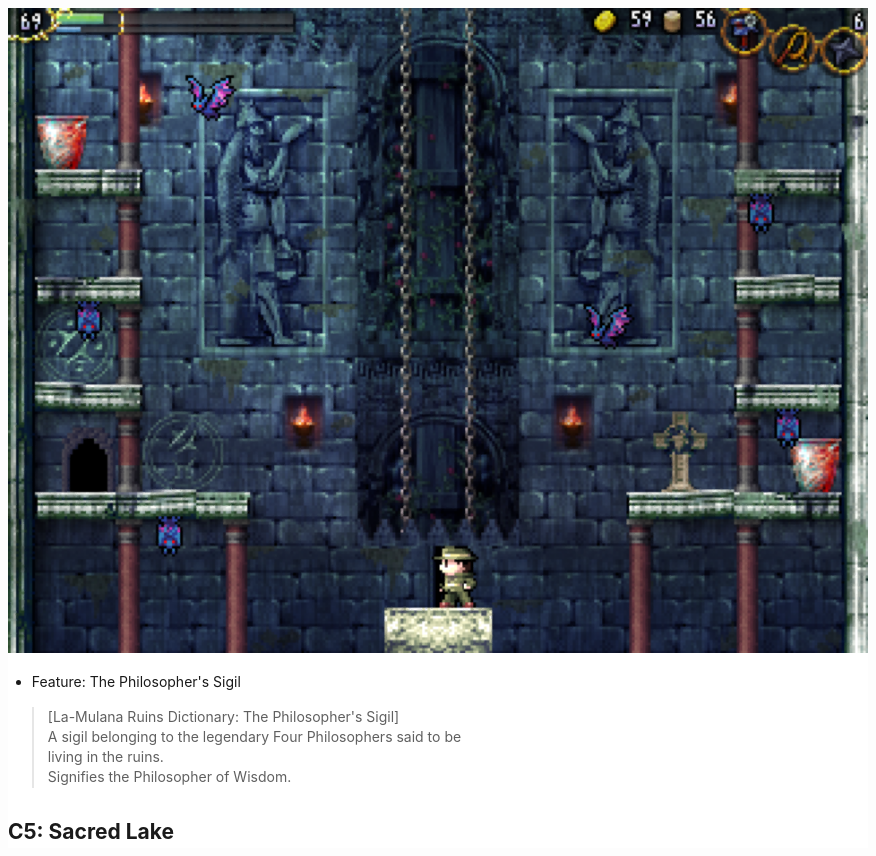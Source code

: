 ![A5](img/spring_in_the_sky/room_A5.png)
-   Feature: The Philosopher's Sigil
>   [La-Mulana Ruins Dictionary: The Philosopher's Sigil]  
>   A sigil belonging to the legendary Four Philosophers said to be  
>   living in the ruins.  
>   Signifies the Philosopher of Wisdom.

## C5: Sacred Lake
* * *
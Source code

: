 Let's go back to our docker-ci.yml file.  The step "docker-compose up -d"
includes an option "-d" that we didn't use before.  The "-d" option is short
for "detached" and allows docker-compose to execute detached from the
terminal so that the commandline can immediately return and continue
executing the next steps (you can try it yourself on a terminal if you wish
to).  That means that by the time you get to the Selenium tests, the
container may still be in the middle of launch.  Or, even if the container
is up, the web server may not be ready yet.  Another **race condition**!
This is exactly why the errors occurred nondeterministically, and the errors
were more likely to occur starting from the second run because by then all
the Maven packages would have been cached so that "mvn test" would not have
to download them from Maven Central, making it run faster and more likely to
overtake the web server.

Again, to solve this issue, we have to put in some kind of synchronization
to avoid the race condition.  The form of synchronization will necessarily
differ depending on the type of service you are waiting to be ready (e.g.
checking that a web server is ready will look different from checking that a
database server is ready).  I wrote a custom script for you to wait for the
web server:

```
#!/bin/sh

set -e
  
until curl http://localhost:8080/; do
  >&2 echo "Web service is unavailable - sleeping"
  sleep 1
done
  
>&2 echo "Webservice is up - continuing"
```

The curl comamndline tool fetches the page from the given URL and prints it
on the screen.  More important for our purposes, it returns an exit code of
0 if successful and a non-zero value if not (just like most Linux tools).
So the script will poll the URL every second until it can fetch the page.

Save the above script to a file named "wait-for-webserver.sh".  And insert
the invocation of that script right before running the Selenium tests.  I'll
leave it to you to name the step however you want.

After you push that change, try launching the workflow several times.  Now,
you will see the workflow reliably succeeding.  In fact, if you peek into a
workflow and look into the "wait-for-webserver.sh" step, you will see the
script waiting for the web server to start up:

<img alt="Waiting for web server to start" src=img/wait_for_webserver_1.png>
...
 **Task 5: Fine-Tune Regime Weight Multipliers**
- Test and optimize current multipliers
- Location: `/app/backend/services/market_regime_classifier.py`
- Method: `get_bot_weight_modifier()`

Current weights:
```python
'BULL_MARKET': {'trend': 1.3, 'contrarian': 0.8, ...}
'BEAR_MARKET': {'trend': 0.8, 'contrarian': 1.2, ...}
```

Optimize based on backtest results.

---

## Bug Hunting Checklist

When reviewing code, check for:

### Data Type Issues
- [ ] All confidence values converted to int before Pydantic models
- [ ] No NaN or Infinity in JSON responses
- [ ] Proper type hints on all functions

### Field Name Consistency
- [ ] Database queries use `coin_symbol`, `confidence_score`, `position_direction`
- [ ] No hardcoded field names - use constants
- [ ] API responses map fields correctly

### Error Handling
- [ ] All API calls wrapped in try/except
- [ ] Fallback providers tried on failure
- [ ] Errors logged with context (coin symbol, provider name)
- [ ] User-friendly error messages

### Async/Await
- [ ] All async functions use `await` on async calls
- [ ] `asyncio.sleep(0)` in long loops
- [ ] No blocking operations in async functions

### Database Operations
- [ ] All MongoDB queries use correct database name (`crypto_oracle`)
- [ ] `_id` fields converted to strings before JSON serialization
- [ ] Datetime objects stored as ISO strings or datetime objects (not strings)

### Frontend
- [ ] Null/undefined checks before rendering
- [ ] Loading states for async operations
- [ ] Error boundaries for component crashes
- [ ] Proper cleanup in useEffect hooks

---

REQUIRED WORK »
How many lines of the records contain the string "race"? Respond with the number alone.

REPLY TO THE TASK »
2